GERMAN FIG CHEESECAKE SERVES 6-8
100g unsalted butter, softened 310g caster sugar 150g plain flour 520ml milk 1 tsp vanilla bean paste 4 eggs, separated, plus extra egg yolk 80g cornflour, sifted 1kg quark, at room temperature Finely grated zest of 1 lemon and 11/ 2 mandarins, plus juice of 1/2 a mandarin 1/3 cup (80ml) runny honey Figs and freeze-dried mandarins (optional), to serve
To make the base, in a stand mixer fitted with the paddle attachment, beat butter and 60g sugar until well combined. Beat in flour to form a dough. Flatten into a disc, enclose in plastic wrap and chill for 2 hours.

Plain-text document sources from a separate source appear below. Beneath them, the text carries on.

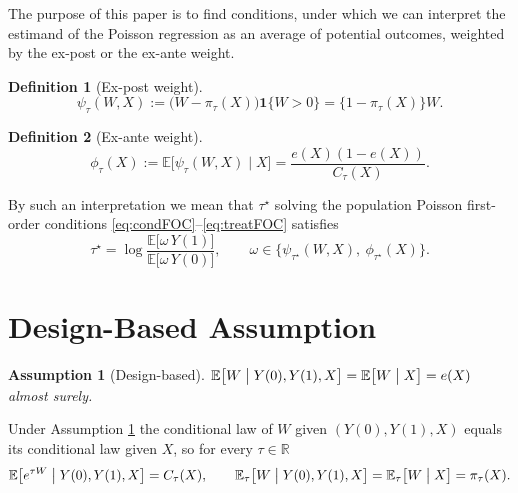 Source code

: \documentclass[11pt]{article}
\newtheorem{assumption}{Assumption}
\theoremstyle{definition}
\newtheorem{definition}{Definition}
\theoremstyle{plain}
\newcommand{\E}{\mathbb{E}}
\newcommand{\1}{\mathbf{1}}
\newcommand{\R}{\mathbb{R}}
\begin{document}
The purpose of this paper is to find conditions, under which we can interpret the estimand of the Poisson regression as an average of potential outcomes, weighted by the ex-post or the ex-ante weight.

\begin{definition}[Ex-post weight]
\label{def:expost}
\begin{equation}
\psi_\tau(W,X):=\bigl(W-\pi_\tau(X)\bigr)\1\{W>0\}=\bigl\{1-\pi_\tau(X)\bigr\}W .
\label{eq:defexpost}
\end{equation}
\end{definition}

\begin{definition}[Ex-ante weight]
\label{def:exante}
\begin{equation}
\phi_\tau(X):=\E\bigl[\psi_\tau(W,X)\mid X\bigr]=\frac{e(X)(1-e(X))}{C_\tau(X)} .
\label{eq:defexante}
\end{equation}
\end{definition}

By such an interpretation we mean that $\tau^\star$ solving the population Poisson first-order conditions \eqref{eq:condFOC}--\eqref{eq:treatFOC} satisfies
\[
\tau^\star=\log\frac{\E\bigl[\omega\,Y(1)\bigr]}{\E\bigl[\omega\,Y(0)\bigr]},
\qquad
\omega\in\bigl\{\psi_{\tau^\star}(W,X),\ \phi_{\tau^\star}(X)\bigr\}.
\]

\section{Design-Based Assumption}

\begin{assumption}[Design-based]
\label{as:design}
$\E\bigl[W\bigm| Y(0),Y(1),X\bigr]=\E\bigl[W\bigm| X\bigr]=e(X)$ almost surely.
\end{assumption}

Under Assumption \ref{as:design} the conditional law of $W$ given $(Y(0),Y(1),X)$ equals its conditional law given $X$, so for every $\tau\in\R$
\begin{equation}
\E\bigl[e^{\tau W}\bigm| Y(0),Y(1),X\bigr]=C_\tau(X),
\qquad
\E_\tau\bigl[W\bigm| Y(0),Y(1),X\bigr]=\E_\tau\bigl[W\bigm| X\bigr]=\pi_\tau(X).
\label{eq:designtilt}
\end{equation}
\end{document}
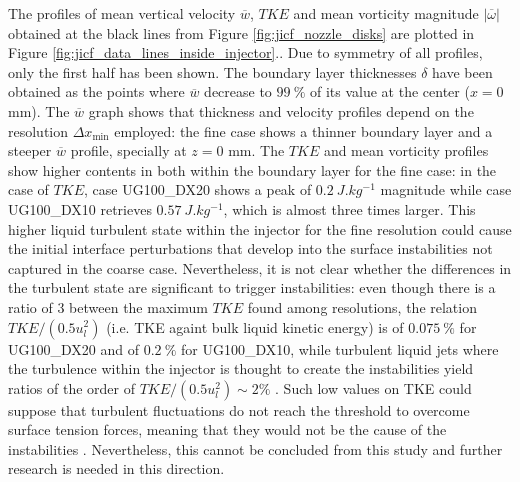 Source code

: The profiles of mean vertical velocity $\overline{w}$, $TKE$ and mean vorticity magnitude $|\overline{\omega}|$ obtained at the black lines from Figure \ref{fig:jicf_nozzle_disks} are plotted in Figure \ref{fig:jicf_data_lines_inside_injector}.. Due to symmetry of all profiles, only the first half has been shown. The boundary layer thicknesses $\delta$ have been obtained as the points where $\overline{w}$ decrease to $99~\%$ of its value at the center ($x = 0$ mm). The $\overline{w}$ graph shows that thickness and velocity profiles depend on the resolution $\Delta x_\mathrm{min}$ employed: the fine case shows a thinner boundary layer and a steeper $\overline{w}$ profile, specially at $z = 0$ mm. The $TKE$ and mean vorticity profiles show higher contents in both within the boundary layer for the fine case: in the case of $TKE$, case UG100\_DX20 shows a peak of $0.2~J.kg^{-1}$ magnitude while case UG100\_DX10 retrieves $0.57~J.kg^{-1}$, which is almost three times larger. This higher liquid turbulent state within the injector for the fine resolution could cause the initial interface perturbations that develop into the surface instabilities not captured in the coarse case. Nevertheless, it is not clear whether the differences in the turbulent state are significant to trigger instabilities: even though there is a ratio of 3 between the maximum $TKE$ found among resolutions, the relation $TKE/ \left( 0.5 u_l^2 \right)$ (i.e. TKE againt bulk liquid kinetic energy) is of $0.075~\%$ for UG100\_DX20 and of $0.2~\%$ for UG100\_DX10, while turbulent liquid jets where the turbulence within the injector is thought to create the instabilities  yield ratios of the order of $TKE/ \left( 0.5 u_l^2 \right) \sim 2 \%$ . Such low values on TKE could suppose that turbulent fluctuations do not reach the threshold to overcome surface tension forces, meaning that they would not be the cause of the instabilities . Nevertheless, this cannot be concluded from this study and further research is needed in this direction.


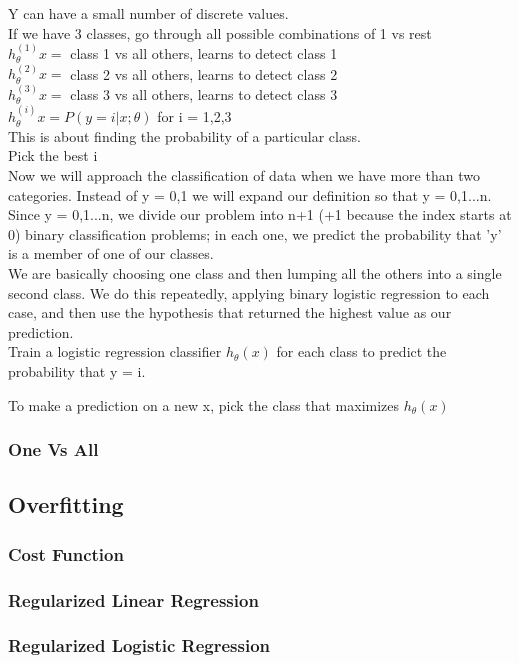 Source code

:   Y can have a small number of discrete values.\\

  If we have 3 classes, go through all possible combinations of 1 vs rest\\
  $h_{\theta}^{(1)}{x} = $ class 1 vs all others, learns to detect class 1\\
  $h_{\theta}^{(2)}{x} = $ class 2 vs all others, learns to detect class 2\\
  $h_{\theta}^{(3)}{x} = $ class 3 vs all others, learns to detect class 3\\
  $h_{\theta}^{(i)}{x} = P(y=i|x;\theta)$ for i = 1,2,3\\
  This is about finding the probability of a particular class.\\
  Pick the best i\\
  
  
Now we will approach the classification of data when we have more than two categories. Instead of y = {0,1} we will expand our definition so that y = {0,1...n}. \\

Since y = {0,1...n}, we divide our problem into n+1 (+1 because the index starts at 0) binary classification problems; in each one, we predict the probability that 'y' is a member of one of our classes.\\

We are basically choosing one class and then lumping all the others into a single second class. We do this repeatedly, applying binary logistic regression to each case, and then use the hypothesis that returned the highest value as our prediction.\\

Train a logistic regression classifier $h_\theta(x)$ for each class to predict the probability that y = i.

To make a prediction on a new x, pick the class that maximizes $h_\theta (x)$

  \subsubsection{One Vs All}
  
  \subsection{Overfitting}
  \subsubsection{Cost Function}
  \subsubsection{Regularized Linear Regression}
  \subsubsection{Regularized Logistic Regression}
  

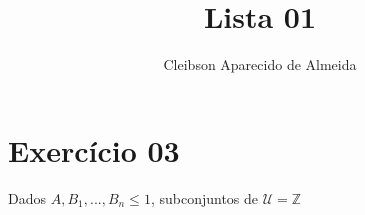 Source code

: \documentclass[]{article}
\title{Lista 01}
\author{Cleibson Aparecido de Almeida}
\begin{document}
\maketitle

\begin{abstract}

\end{abstract}

\section{Exercício 03}
Dados $A, B_1, ... , B_n \leq 1$, subconjuntos de $\mathcal{U} = \mathbb{Z}$
\end{document}
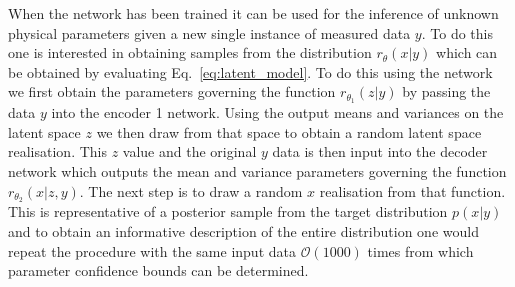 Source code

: \documentclass[%
showpacs,
 amsmath,amssymb,
 aps,
 twocolumn,
 prl,
 reprint,
floatfix,
]{revtex4-1}
\begin{document}
When the network has been trained it can be used for the inference of unknown
physical parameters given a new single instance of measured data $y$. To do
this one is interested in obtaining samples from the distribution
$r_{\theta}(x|y)$ which can be obtained by evaluating
Eq.~\ref{eq:latent_model}. To do this using the network we first obtain the
parameters governing the function $r_{\theta_{1}}(z|y)$ by passing the data $y$
into the encoder 1 network. Using the output means and variances on the latent space
$z$ we then draw from that space to obtain a random latent space realisation.
This $z$ value and the original $y$ data is then input into the decoder network
which outputs the mean and variance parameters governing the function
$r_{\theta_{2}}(x|z,y)$. The next step is to draw a random $x$ realisation from
that function. This is representative of a posterior sample from the target
distribution $p(x|y)$ and to obtain an informative description of the entire
distribution one would repeat the procedure with the same input data
$\mathcal{O}(1000)$ times from which parameter confidence bounds can be
determined.      
\end{document}
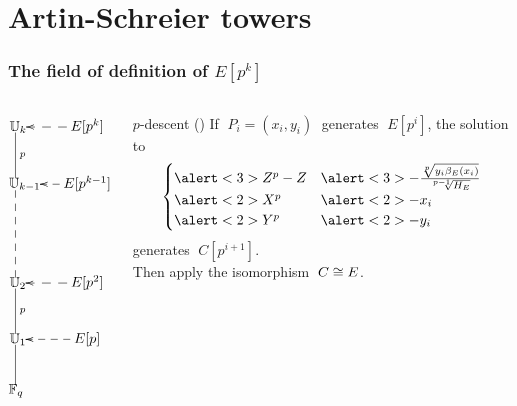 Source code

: \documentclass[10pt,usepdftitle=false]{beamer}
\begin{document}

\section{Artin-Schreier towers}

\begin{frame}
  \frametitle{The field of definition of $E[p^k]$}
  
  \begin{columns}
    \begin{column}{0.3\textwidth}
      \large\[\xymatrix@C=20pt{
        *[r]{\U_k} \ar@{-}[d]^p & E[p^k] \ar@{-->}[l]\\
        *[r]{\U_{k-1}} \ar@{--}[dd] & E[p^{k-1}] \ar@{-->}[l]\\
        \\
        *[r]{\U_2} \ar@{-}[d]^p & E[p^2] \ar@{-->}[l]\\
        *[r]{\U_1} \ar@{-}[d] & E[p] \ar@{-->}[l]\\
        *[r]{\F_q}
      }\]
    \end{column}
    \begin{column}{0.65\textwidth}
      \begin{center}
      \end{center}
      \begin{block}{$p$-descent (\cite{voloch90})}
        If $\;P_i=(x_i,y_i)\;$ generates $\;E[p^i]$, the solution to
        \begin{equation*}
          \begin{cases}
            \alert<3>{Z^p - Z} &\alert<3>{- \frac{\sqrt[p]{y_i\beta_E(x_i)}}{\sqrt[p-1]{H_E}}}\\
            \alert<2>{X^p} &\alert<2>{- x_i}\\
            \alert<2>{Y^p} &\alert<2>{- y_i}
          \end{cases}
        \end{equation*}
        generates $\;C[p^{i+1}]$.\\
        \alert<4>{Then apply the isomorphism $\;C\cong E$}.
      \end{block}
    \end{column}
  \end{columns}
\end{frame}
\end{document}
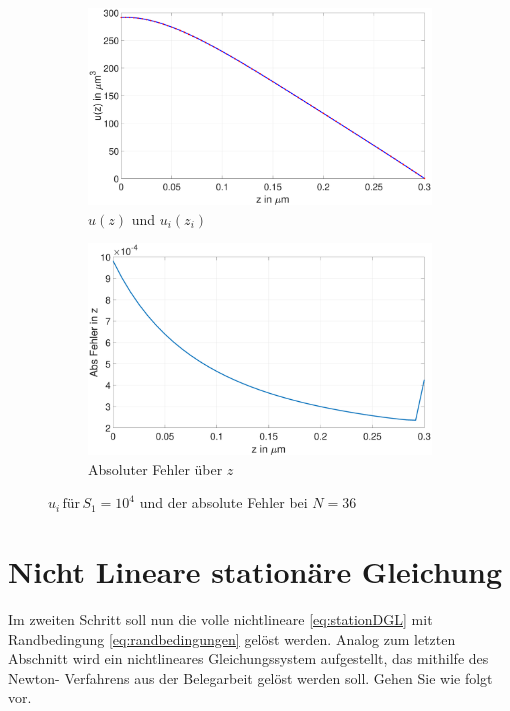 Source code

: \begin{figure}[h]
	\begin{subfigure}[b]{0.5\textwidth}
		\includegraphics[width=\textwidth]{figures/station_gl_2_1/S3}
		\caption{$u(z)$ und $u_{i}(z_i)$}
	\end{subfigure}
	\hfill
	\begin{subfigure}[b]{0.5\textwidth}
		\includegraphics[width=1\linewidth]{figures/station_gl_2_1/S3_fehler}
		\caption{Absoluter Fehler über $z$}
	\end{subfigure}
	\caption{$u_i \,\text{für} \, S_1=10^4$ und der absolute Fehler bei $N=36$ }
\end{figure}




\section{Nicht Lineare stationäre Gleichung}
\begin{mybox}
	Im zweiten Schritt soll nun die volle nichtlineare \cref{eq:stationDGL}
	mit Randbedingung \cref{eq:randbedingungen} gelöst werden. Analog
	zum letzten Abschnitt wird ein nichtlineares Gleichungssystem
	aufgestellt, das mithilfe des Newton-
	Verfahrens aus der Belegarbeit gelöst werden soll. Gehen Sie wie folgt
	vor.\cite{Prof.Dr.AndreasZeiser.April2021}
\end{mybox}

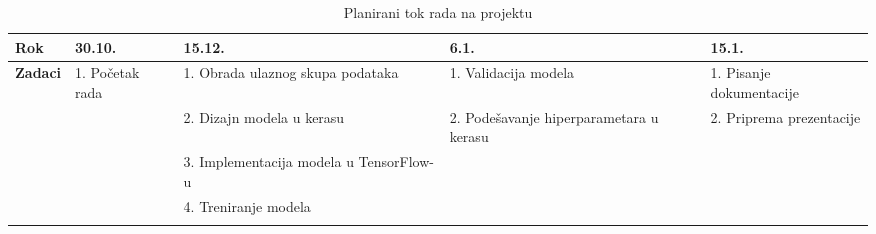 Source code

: \documentclass{report}
\begin{document}
\begin{longtable}{|p{35pt}|p{90pt}|p{90pt}|p{90pt}|p{90pt}|}
\hline
\textbf{Rok} & \textbf{30.10.} & \textbf{15.12.} & \textbf{6.1.} & \textbf{15.1.} \\
\hline
\multirow{5}{*}{\textbf{Zadaci}} 
                   & 1. Početak rada & 1. Obrada ulaznog skupa podataka & 1. Validacija modela & 1. Pisanje dokumentacije \\
                   & & 2. Dizajn modela u kerasu & 2. Podešavanje hiperparametara u kerasu & 2. Priprema prezentacije \\
                   & & 3. Implementacija modela u TensorFlow-u & & \\
                   & & 4. Treniranje modela & & \\
\hline

\caption{Planirani tok rada na projektu}

\end{longtable}
\end{document}
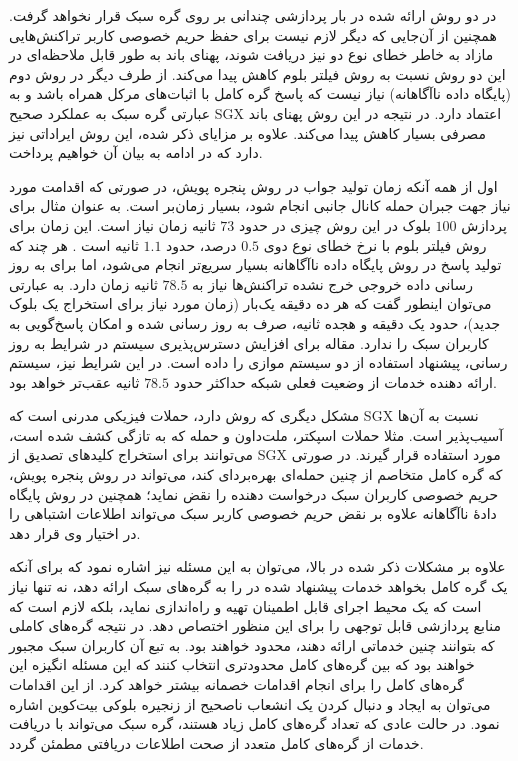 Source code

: در دو روش ارائه شده در \cite{Matetic2019} بار پردازشی چندانی بر روی گره سبک قرار نخواهد گرفت. همچنین از آن‌جایی که دیگر لازم نیست برای حفظ حریم خصوصی کاربر تراکنش‌هایی مازاد به خاطر خطای نوع دو نیز دریافت شوند، پهنای باند به طور قابل ملاحظه‌ای در این دو روش نسبت به روش فیلتر بلوم کاهش پیدا می‌کند. از طرف دیگر در روش دوم (پایگاه داده ناآگاهانه) نیاز نیست که پاسخ گره کامل با اثبات‌های مرکل همراه باشد و به عبارتی گره سبک به عملکرد صحیح SGX اعتماد دارد. در نتیجه در این روش پهنای باند مصرفی بسیار کاهش پیدا می‌کند. علاوه بر مزایای ذکر شده، این روش ایراداتی نیز دارد که در ادامه به بیان آن خواهیم پرداخت.

اول از همه آنکه زمان تولید جواب در روش پنجره پویش، در صورتی که اقدامت مورد نیاز جهت جبران حمله کانال جانبی انجام شود، بسیار زمان‌بر است. به عنوان مثال برای پردازش  $100$ بلوک در این روش چیزی در حدود $73$ ثانیه زمان نیاز است. این زمان برای روش فیلتر بلوم با نرخ خطای نوع دوی $0.5$ درصد، حدود $1.1$ ثانیه است \cite{Matetic2019}. هر چند که تولید پاسخ در روش  پایگاه داده ناآگاهانه بسیار سریع‌تر انجام می‌شود، اما برای به روز رسانی داده خروجی‌ خرج نشده تراکنش‌ها نیاز به $78.5$ ثانیه زمان دارد. به عبارتی می‌توان اینطور گفت که هر ده دقیقه یک‌بار (زمان مورد نیاز برای استخراج یک بلوک جدید)، حدود یک دقیقه و هجده ثانیه،‌ صرف به روز رسانی شده و امکان پاسخ‌گویی به کاربران سبک را ندارد. مقاله \cite{Matetic2019} برای افزایش دسترس‌پذیری سیستم در شرایط به روز رسانی، پیشنهاد استفاده از دو سیستم موازی را داده است. در این شرایط نیز،‌ سیستم ارائه دهنده خدمات از وضعیت فعلی شبکه حداکثر حدود $78.5$ ثانیه عقب‌تر خواهد بود.

مشکل دیگری که روش \cite{Matetic2019} دارد، حملات فیزیکی مدرنی است که SGX نسبت به آن‌ها آسیب‌پذیر است. مثلا حملات اسپکتر\cite{Kocher2019}، ملت‌داون\cite{Lipp2020} و حمله \cite{Bulck2020} که به تازگی کشف شده است، می‌توانند برای استخراج کلید‌های تصدیق از ‌SGX مورد استفاده قرار گیرند. در صورتی که گره کامل متخاصم از چنین حمله‌ای بهره‌بردای کند، می‌تواند در روش پنجره پویش، حریم خصوصی کاربران سبک درخواست دهنده را نقض نماید؛ همچنین در روش پایگاه دادهٔ ناآگاهانه علاوه بر نقض حریم خصوصی کاربر سبک می‌تواند اطلاعات اشتباهی را در اختیار وی قرار دهد.

علاوه بر مشکلات ذکر شده در بالا، می‌توان به این مسئله نیز اشاره نمود که برای آنکه یک گره کامل بخواهد خدمات پیشنهاد شده در \cite{Matetic2019} را به گره‌های سبک ارائه دهد، نه تنها نیاز است که یک محیط اجرای قابل اطمینان تهیه و راه‌اندازی نماید، بلکه لازم است که منابع پردازشی قابل توجهی را برای این منظور اختصاص دهد. در نتیجه گره‌های کاملی که بتوانند چنین خدماتی ارائه دهند، محدود خواهند بود. به تبع آن کاربران سبک مجبور خواهند بود که بین گره‌های کامل محدود‌تری انتخاب کنند که این مسئله انگیزه این گره‌های کامل را برای انجام اقدامات خصمانه بیشتر خواهد کرد. از این اقدامات می‌توان به ایجاد و دنبال کردن یک انشعاب ناصحیح از زنجیره بلوکی بیت‌کوین اشاره نمود. در حالت عادی که تعداد گره‌های کامل زیاد هستند، گره سبک می‌تواند با دریافت خدمات از گره‌های کامل متعدد از صحت اطلاعات دریافتی مطمئن گردد.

Preheat oven to 220°C. Grease base and sides of a 22cm springform cake pan and line with baking paper. On a floured surface, roll dough to fit base of prepared pan. Line base, trim excess and chill for 15 minutes. Bake for 15 minutes or until just golden, then cool. Reduce oven to 160°C.
Place 500ml milk, 200g sugar and vanilla in a saucepan over high heat and bring to just below the boil. Whisk yolks, cornflour and remaining 50g sugar until pale and thick. Gradually whisk milk mixture into yolk mixture. Return to saucepan over low heat and cook, stirring, until boiling. Transfer to a bowl, cover with plastic wrap and chill.
Whisk quark, lemon zest, zest from 1 mandarin and half extra egg yolk until combined. Add custard and whisk until combined. Whisk eggwhites to soft peaks and fold into custard. Pour over base. Combine remaining half extra egg yolk with remaining 20ml milk and brush over cheesecake. Bake for 2 hours or until just set. Set aside to cool, then chill for 4 hours or until set. Remove from pan.
Combine mandarin juice, honey and remaining mandarin zest in a saucepan over high heat and bring to a simmer.
Top cheesecake with figs and dried mandarins, if using, and drizzle with the mandarin honey to serve.